MILANO – “La commissione parlamentare d’inchiesta sulla morte di Giulio Regeni è un risultato importantissimo, perché dopo oltre tre anni senza verità sulle torture e l’omicidio di un cittadino italiano, il tempo delle parole è finito, ora servono i fatti”. Lo dice il presidente della Camera, Roberto Fico, in una intervista al Corriere della Sera.
L’obiettivo è cercare la verità sul caso Regeni
La commissione “potrà svolgere un ruolo di accertamento e di impulso, ed è il segno ulteriore di un Paese che si muove compatto. La magistratura italiana ha svolto un lavoro straordinario, ora anche il Parlamento si mette al lavoro, dopo che alcuni mesi fa all’unanimità ha deciso di interrompere i rapporti diplomatici con il Parlamento egiziano”. “Un peso quella decisione l’ha avuto – prosegue Fico – in Egitto è stato letto come un atto politico forte dopo atteggiamenti troppo blandi. Ma è la risposta delle istituzioni italiane nel loro insieme che conta. La società civile che non ha mai smesso di sollecitare l’individuazione dei colpevoli, e il governo continua a sollecitare risposte”.

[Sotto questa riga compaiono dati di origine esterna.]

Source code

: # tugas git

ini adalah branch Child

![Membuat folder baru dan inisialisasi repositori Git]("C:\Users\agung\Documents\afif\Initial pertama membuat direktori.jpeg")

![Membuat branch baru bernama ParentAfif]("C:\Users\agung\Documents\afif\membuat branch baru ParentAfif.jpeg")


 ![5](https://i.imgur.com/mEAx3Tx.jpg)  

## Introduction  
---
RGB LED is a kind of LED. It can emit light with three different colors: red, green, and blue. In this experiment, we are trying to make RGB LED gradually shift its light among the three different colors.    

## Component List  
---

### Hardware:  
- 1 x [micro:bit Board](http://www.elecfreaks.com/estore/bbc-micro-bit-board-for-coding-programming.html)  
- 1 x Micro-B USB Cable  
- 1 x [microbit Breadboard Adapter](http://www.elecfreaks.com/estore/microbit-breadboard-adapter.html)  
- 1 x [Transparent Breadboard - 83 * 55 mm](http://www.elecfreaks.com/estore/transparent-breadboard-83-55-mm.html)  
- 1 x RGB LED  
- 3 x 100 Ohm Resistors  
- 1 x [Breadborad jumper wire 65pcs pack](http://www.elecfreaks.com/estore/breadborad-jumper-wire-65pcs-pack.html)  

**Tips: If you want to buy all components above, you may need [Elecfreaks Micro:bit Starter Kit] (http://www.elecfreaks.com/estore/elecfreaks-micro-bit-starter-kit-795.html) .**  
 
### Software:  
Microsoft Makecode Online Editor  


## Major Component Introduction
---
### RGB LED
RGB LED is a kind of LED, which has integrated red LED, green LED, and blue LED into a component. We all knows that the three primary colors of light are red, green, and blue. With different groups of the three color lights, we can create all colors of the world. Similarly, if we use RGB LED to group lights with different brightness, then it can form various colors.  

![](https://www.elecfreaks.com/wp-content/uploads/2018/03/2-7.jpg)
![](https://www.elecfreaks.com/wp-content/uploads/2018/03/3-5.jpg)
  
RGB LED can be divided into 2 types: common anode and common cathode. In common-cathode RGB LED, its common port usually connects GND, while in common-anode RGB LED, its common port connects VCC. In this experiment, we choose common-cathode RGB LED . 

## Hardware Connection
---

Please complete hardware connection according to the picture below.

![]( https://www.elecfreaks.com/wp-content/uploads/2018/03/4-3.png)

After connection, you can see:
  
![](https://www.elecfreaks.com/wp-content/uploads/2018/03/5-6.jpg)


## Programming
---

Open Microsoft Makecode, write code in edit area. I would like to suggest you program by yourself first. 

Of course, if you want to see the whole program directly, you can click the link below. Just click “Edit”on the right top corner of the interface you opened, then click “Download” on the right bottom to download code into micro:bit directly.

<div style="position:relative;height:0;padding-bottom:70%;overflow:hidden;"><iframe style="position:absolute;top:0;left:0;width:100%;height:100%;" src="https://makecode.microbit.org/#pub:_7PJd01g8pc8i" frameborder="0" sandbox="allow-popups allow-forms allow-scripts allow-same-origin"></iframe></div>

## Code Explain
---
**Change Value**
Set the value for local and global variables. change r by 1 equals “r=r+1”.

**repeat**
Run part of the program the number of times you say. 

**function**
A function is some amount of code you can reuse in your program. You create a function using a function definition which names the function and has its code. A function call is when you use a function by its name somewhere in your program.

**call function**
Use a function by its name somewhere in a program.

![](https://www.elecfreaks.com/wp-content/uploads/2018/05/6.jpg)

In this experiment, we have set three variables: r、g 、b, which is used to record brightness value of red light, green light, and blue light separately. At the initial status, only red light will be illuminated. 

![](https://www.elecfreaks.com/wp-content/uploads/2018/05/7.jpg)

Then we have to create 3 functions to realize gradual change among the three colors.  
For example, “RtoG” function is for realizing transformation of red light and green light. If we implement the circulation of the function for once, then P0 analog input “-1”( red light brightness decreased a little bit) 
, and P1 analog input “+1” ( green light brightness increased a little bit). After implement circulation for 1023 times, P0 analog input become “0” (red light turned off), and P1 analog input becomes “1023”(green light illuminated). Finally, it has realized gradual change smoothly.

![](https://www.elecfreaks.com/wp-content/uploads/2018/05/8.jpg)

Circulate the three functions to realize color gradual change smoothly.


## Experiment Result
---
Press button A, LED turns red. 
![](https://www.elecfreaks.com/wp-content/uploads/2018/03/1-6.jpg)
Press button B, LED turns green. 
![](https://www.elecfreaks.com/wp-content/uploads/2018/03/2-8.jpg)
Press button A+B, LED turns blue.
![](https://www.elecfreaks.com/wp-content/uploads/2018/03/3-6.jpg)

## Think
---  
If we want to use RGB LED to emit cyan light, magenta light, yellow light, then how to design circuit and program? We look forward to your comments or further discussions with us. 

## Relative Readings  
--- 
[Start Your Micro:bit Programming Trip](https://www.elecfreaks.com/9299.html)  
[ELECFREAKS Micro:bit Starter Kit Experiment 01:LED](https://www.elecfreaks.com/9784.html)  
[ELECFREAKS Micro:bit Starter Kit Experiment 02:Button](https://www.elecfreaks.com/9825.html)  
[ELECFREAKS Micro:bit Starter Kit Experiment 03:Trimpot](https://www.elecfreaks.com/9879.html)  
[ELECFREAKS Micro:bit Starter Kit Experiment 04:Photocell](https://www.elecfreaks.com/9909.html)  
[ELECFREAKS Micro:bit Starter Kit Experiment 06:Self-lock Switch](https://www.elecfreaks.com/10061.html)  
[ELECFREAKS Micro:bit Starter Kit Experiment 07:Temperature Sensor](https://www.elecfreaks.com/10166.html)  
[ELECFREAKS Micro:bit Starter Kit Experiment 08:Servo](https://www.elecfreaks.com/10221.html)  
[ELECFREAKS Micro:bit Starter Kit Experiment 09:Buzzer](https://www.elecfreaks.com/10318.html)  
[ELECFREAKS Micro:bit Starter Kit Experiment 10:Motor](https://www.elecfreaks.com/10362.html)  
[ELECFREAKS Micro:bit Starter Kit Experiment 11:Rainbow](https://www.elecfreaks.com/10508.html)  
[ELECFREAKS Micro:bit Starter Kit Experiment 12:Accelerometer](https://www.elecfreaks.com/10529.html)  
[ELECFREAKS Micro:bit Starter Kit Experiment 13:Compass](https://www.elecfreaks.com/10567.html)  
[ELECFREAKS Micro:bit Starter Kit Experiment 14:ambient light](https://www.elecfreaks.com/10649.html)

L’Egitto non è una nazione sicura
Sul fatto che per ora ha ottenuto solo le promesse di Al Sisi, Fico chiarisce: “Per me non valgono più niente. A settembre mi aveva garantito che avrebbe rimosso ogni ostacolo alla verità, ma da allora nulla è stato rimosso e nulla si è mosso in Egitto”, un Paese, definito dal presidente della Camera anche “non sicuro”.
La linea del presidente Fico
Sulle conseguenze economiche annunciate dal ministro Di Maio, Fico aggiunge: “Io so che anche alle parole di Di Maio sono seguiti dei fatti, nei rapporti tra ministeri. Bisogna percorrere ogni strada possibile, e mi risulta che il governo stia cercando di farlo”. Sul neofascismo, il presidente della Camera avverte: “Tutti i parlamentari, come tutti i ministri, stiano lontani da frange estreme che predicano valori fuori dalla Carta”. Sulla crisi in Venezuela: “L’Italia deve appoggiare il ruolo dell’Onu che nelle controversie internazionali deve essere centrale”. Per quanto riguarda invece il caso Siri, afferma: “Quando c’è odor di mafia, serve responsabilità”.